- [Assigned task]:
Would you transcribe each entry exactly as it stands, omitting the pictures?
(Source material Opens)
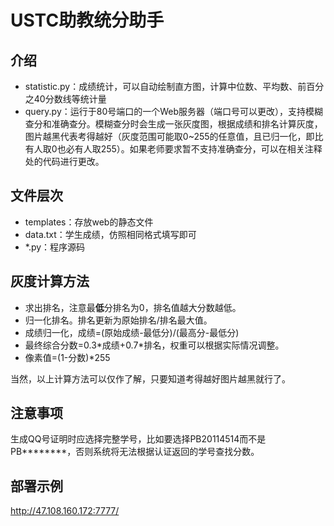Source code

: # USTC助教统分助手
## 介绍
* statistic.py：成绩统计，可以自动绘制直方图，计算中位数、平均数、前百分之40分数线等统计量
* query.py：运行于80号端口的一个Web服务器（端口号可以更改），支持模糊查分和准确查分。模糊查分时会生成一张灰度图，根据成绩和排名计算灰度，图片越黑代表考得越好（灰度范围可能取0~255的任意值，且已归一化，即比有人取0也必有人取255）。如果老师要求暂不支持准确查分，可以在相关注释处的代码进行更改。
## 文件层次
* templates：存放web的静态文件
* data.txt：学生成绩，仿照相同格式填写即可
* \*.py：程序源码
## 灰度计算方法
* 求出排名，注意最**低**分排名为0，排名值越大分数越低。
* 归一化排名。排名更新为原始排名/排名最大值。
* 成绩归一化，成绩=(原始成绩-最低分)/(最高分-最低分)
* 最终综合分数=0.3\*成绩+0.7\*排名，权重可以根据实际情况调整。
* 像素值=(1-分数)*255

当然，以上计算方法可以仅作了解，只要知道考得越好图片越黑就行了。
## 注意事项
生成QQ号证明时应选择完整学号，比如要选择PB20114514而不是PB\*\*\*\*\*\*\*\*，否则系统将无法根据认证返回的学号查找分数。
## 部署示例
http://47.108.160.172:7777/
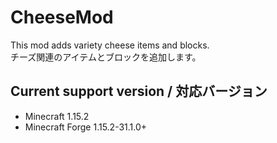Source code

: # CheeseMod
This mod adds variety cheese items and blocks.  
チーズ関連のアイテムとブロックを追加します。

## Current support version / 対応バージョン
- Minecraft 1.15.2  
- Minecraft Forge 1.15.2-31.1.0+
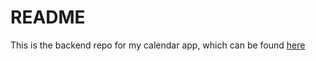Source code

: # README

This is the backend repo for my calendar app, which can be found [here](https://github.com/keepitrio/calendar)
(Source material Closes)
- [Solution to this task]:
Source code

: # USTC助教统分助手
## 介绍
* statistic.py：成绩统计，可以自动绘制直方图，计算中位数、平均数、前百分之40分数线等统计量
* query.py：运行于80号端口的一个Web服务器（端口号可以更改），支持模糊查分和准确查分。模糊查分时会生成一张灰度图，根据成绩和排名计算灰度，图片越黑代表考得越好（灰度范围可能取0~255的任意值，且已归一化，即比有人取0也必有人取255）。如果老师要求暂不支持准确查分，可以在相关注释处的代码进行更改。
## 文件层次
* templates：存放web的静态文件
* data.txt：学生成绩，仿照相同格式填写即可
* \*.py：程序源码
## 灰度计算方法
* 求出排名，注意最**低**分排名为0，排名值越大分数越低。
* 归一化排名。排名更新为原始排名/排名最大值。
* 成绩归一化，成绩=(原始成绩-最低分)/(最高分-最低分)
* 最终综合分数=0.3\*成绩+0.7\*排名，权重可以根据实际情况调整。
* 像素值=(1-分数)*255

当然，以上计算方法可以仅作了解，只要知道考得越好图片越黑就行了。
## 注意事项
生成QQ号证明时应选择完整学号，比如要选择PB20114514而不是PB\*\*\*\*\*\*\*\*，否则系统将无法根据认证返回的学号查找分数。
## 部署示例
http://47.108.160.172:7777/
Source code

: # CheeseMod
This mod adds variety cheese items and blocks.  
チーズ関連のアイテムとブロックを追加します。

## Current support version / 対応バージョン
- Minecraft 1.15.2  
- Minecraft Forge 1.15.2-31.1.0+
Source code

: # README

This is the backend repo for my calendar app, which can be found [here](https://github.com/keepitrio/calendar)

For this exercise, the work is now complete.